_Task instructions_
Line by line, print the records exactly as they are, dropping the pictures.

_Records for this task_
+ + +

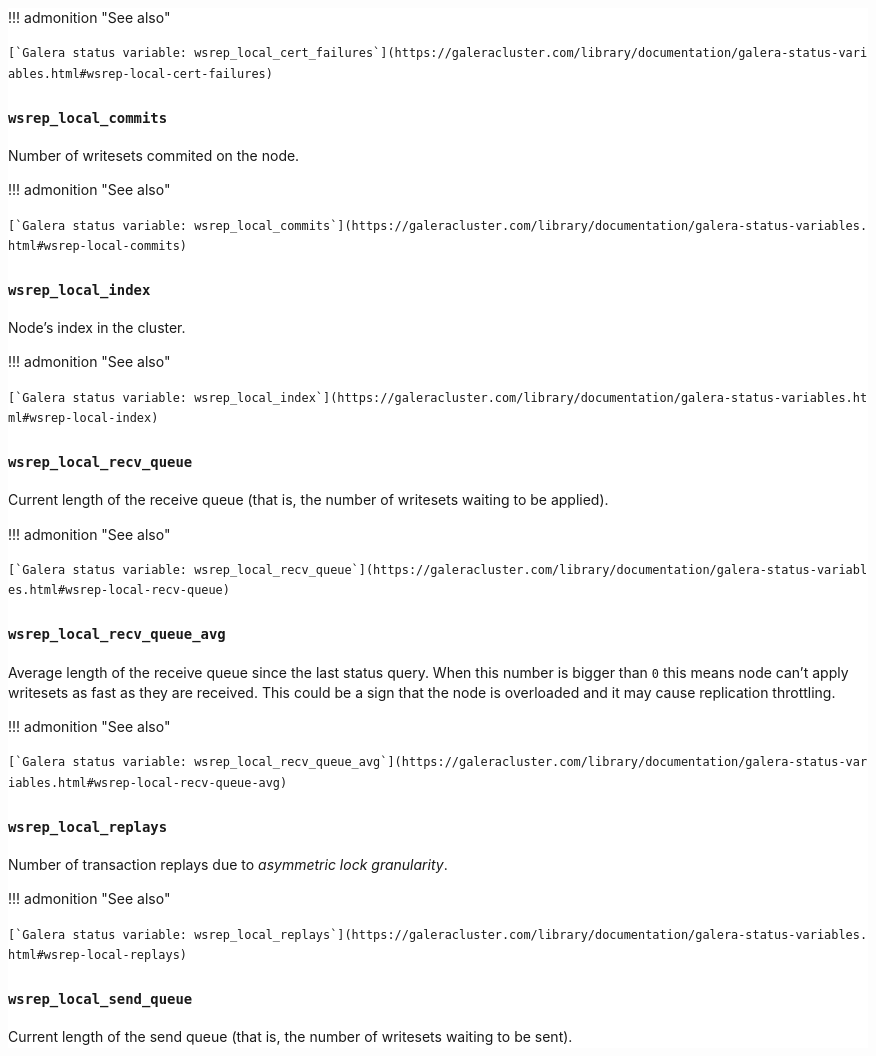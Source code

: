 !!! admonition "See also"

    [`Galera status variable: wsrep_local_cert_failures`](https://galeracluster.com/library/documentation/galera-status-variables.html#wsrep-local-cert-failures)

### `wsrep_local_commits`

Number of writesets commited on the node.

!!! admonition "See also"

    [`Galera status variable: wsrep_local_commits`](https://galeracluster.com/library/documentation/galera-status-variables.html#wsrep-local-commits)

### `wsrep_local_index`

Node’s index in the cluster.

!!! admonition "See also"

    [`Galera status variable: wsrep_local_index`](https://galeracluster.com/library/documentation/galera-status-variables.html#wsrep-local-index)

### `wsrep_local_recv_queue`

Current length of the receive queue (that is, the number of writesets waiting
to be applied).

!!! admonition "See also"

    [`Galera status variable: wsrep_local_recv_queue`](https://galeracluster.com/library/documentation/galera-status-variables.html#wsrep-local-recv-queue)

### `wsrep_local_recv_queue_avg`

Average length of the receive queue since the last status query. When this
number is bigger than `0` this means node can’t apply writesets as fast as
they are received. This could be a sign that the node is overloaded and it may
cause replication throttling.

!!! admonition "See also"

    [`Galera status variable: wsrep_local_recv_queue_avg`](https://galeracluster.com/library/documentation/galera-status-variables.html#wsrep-local-recv-queue-avg)

### `wsrep_local_replays`

Number of transaction replays due to *asymmetric lock granularity*.

!!! admonition "See also"

    [`Galera status variable: wsrep_local_replays`](https://galeracluster.com/library/documentation/galera-status-variables.html#wsrep-local-replays)

### `wsrep_local_send_queue`

Current length of the send queue (that is, the number of writesets waiting to
be sent).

+ + +

_Problem solution_
Source code

: !!! admonition "See also"

    [`Galera status variable: wsrep_local_cert_failures`](https://galeracluster.com/library/documentation/galera-status-variables.html#wsrep-local-cert-failures)

### `wsrep_local_commits`

Number of writesets commited on the node.

!!! admonition "See also"

    [`Galera status variable: wsrep_local_commits`](https://galeracluster.com/library/documentation/galera-status-variables.html#wsrep-local-commits)

### `wsrep_local_index`

Node’s index in the cluster.

!!! admonition "See also"

    [`Galera status variable: wsrep_local_index`](https://galeracluster.com/library/documentation/galera-status-variables.html#wsrep-local-index)

### `wsrep_local_recv_queue`

Current length of the receive queue (that is, the number of writesets waiting
to be applied).

!!! admonition "See also"

    [`Galera status variable: wsrep_local_recv_queue`](https://galeracluster.com/library/documentation/galera-status-variables.html#wsrep-local-recv-queue)

### `wsrep_local_recv_queue_avg`

Average length of the receive queue since the last status query. When this
number is bigger than `0` this means node can’t apply writesets as fast as
they are received. This could be a sign that the node is overloaded and it may
cause replication throttling.

!!! admonition "See also"

    [`Galera status variable: wsrep_local_recv_queue_avg`](https://galeracluster.com/library/documentation/galera-status-variables.html#wsrep-local-recv-queue-avg)

### `wsrep_local_replays`

Number of transaction replays due to *asymmetric lock granularity*.

!!! admonition "See also"

    [`Galera status variable: wsrep_local_replays`](https://galeracluster.com/library/documentation/galera-status-variables.html#wsrep-local-replays)

### `wsrep_local_send_queue`

Current length of the send queue (that is, the number of writesets waiting to
be sent).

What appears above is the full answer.